So, let's start with the root module from which almost all other scientific modules are built, NumPY. Out of the box, Python supports real numbers and integers. You also can create complicated data structures with lists, sets and so on. This makes it very easy to write algorithms to solve scientific problems. But, just diving in naively, without paying attention to what is happening under the hood, will lead to inefficient code. This is true with all programming languages, not just Python. Most scientific code needs to squeeze every last available cycle out of the hardware. One of the things to remember about Python is that it is a dynamic language where almost all functions and operators are polymorphic. This means that Python doesn't really know what needs to be done, at a hardware level, until it hits that operation. Unfortunately, this rules out any optimizations that can be made by rearranging operations to take advantage of how they are stored in memory and cache.

One property of Python that causes a much larger problem is polymorphism. In this case, Python needs to check the operands of any operator or function to see what type it is, decide whether this particular operand or function can handle these data types, then use the correct form of the operand or function to do the actual operation. In most cases, this is not really an issue because modern computers have become so fast. But in many scientific algorithms, you end up applying the same operations to thousands, or millions, of data points. A simple example is just taking the square of the first 100,000 numbers:

import time
a = range(100000)
c = []
starttime = time.clock()
for b in a:
   c.append(b*b)
endtime = time.clock()
print "Total time for loop: ", (endtime - starttime)

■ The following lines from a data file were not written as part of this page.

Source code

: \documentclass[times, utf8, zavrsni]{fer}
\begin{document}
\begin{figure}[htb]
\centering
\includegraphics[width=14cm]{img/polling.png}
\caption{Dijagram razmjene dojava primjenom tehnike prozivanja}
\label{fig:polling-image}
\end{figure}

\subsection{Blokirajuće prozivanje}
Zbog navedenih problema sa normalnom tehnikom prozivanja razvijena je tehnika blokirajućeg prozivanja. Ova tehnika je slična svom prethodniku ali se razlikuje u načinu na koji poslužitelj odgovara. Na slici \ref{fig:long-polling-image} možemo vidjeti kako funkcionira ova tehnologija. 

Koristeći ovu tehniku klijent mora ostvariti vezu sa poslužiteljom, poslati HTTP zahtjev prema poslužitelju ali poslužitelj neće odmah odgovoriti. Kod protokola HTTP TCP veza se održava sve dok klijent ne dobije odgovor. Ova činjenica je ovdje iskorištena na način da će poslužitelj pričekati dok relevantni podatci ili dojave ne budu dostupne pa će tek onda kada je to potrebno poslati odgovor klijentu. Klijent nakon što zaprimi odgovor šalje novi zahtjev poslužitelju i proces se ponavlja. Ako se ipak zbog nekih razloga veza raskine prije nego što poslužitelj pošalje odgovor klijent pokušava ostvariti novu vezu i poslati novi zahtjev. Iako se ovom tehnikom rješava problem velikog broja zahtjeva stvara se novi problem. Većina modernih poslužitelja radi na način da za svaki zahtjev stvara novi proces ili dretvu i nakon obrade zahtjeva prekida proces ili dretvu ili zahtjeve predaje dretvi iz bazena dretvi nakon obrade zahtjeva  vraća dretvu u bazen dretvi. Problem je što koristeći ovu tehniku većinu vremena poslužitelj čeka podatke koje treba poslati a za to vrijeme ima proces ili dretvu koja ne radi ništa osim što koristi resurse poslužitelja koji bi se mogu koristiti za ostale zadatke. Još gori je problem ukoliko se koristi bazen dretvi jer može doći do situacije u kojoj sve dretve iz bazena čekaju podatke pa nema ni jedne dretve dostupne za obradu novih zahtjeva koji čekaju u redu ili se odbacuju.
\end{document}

This little program uses the range function to create a list of the first 100,000 integers. You need to import the time module to get access to the system clock to do timing measurements. Running this on my desktop takes approximately 0.037775 seconds (remember always to make several measurements, and take the average). It takes this much time because for every iteration of the loop, Python needs to check the type of the b variable before trying to use the multiplication operator. What can you do if you have even more complicated algorithms?

This is where NumPY comes in. The key element that NumPY introduces is an N-dimensional array object. The great flexibility of Python lists, allowing all sorts of different types of elements, comes at a computational cost. NumPY arrays deal with this cost by introducing restrictions. Arrays can be multidimensional, and they must all be the same data type. Once this is done, you can start to take some shortcuts by taking advantage of the fact that you already know what the type of the elements is. It adds extra overloading functions for the common operators and functions to help optimize uses of arrays.

All of the normal arithmetic operators work on NumPY arrays in an element-wise fashion. So, to get the squares of the elements in an array, it would be as simple as array1 * array1.

NumPY also uses external standard, optimized libraries written in C or FORTRAN to handle many of the actual manipulations on these array data types. This is handled by libraries like BLAS or lapack. Python simply does an initial check of each of the arrays in question, then hands them as a single object to the external library. The external library does all of the hard work, then hands back a single object containing the result. This removes the need for Python to check each element when using the loop notation above. Using NumPY, the earlier example becomes:

import numpy
import time
a = numpy.arange(1000000)
starttime = time.clock()
c = a * a
endtime = time.clock()
print "Total time used: ", (endtime - starttime)

Running this toy code results in an average run time of 0.011167 seconds for this squaring operation. So the time is cut by one third, and the readability of the code is simplified by getting rid of the loop construct.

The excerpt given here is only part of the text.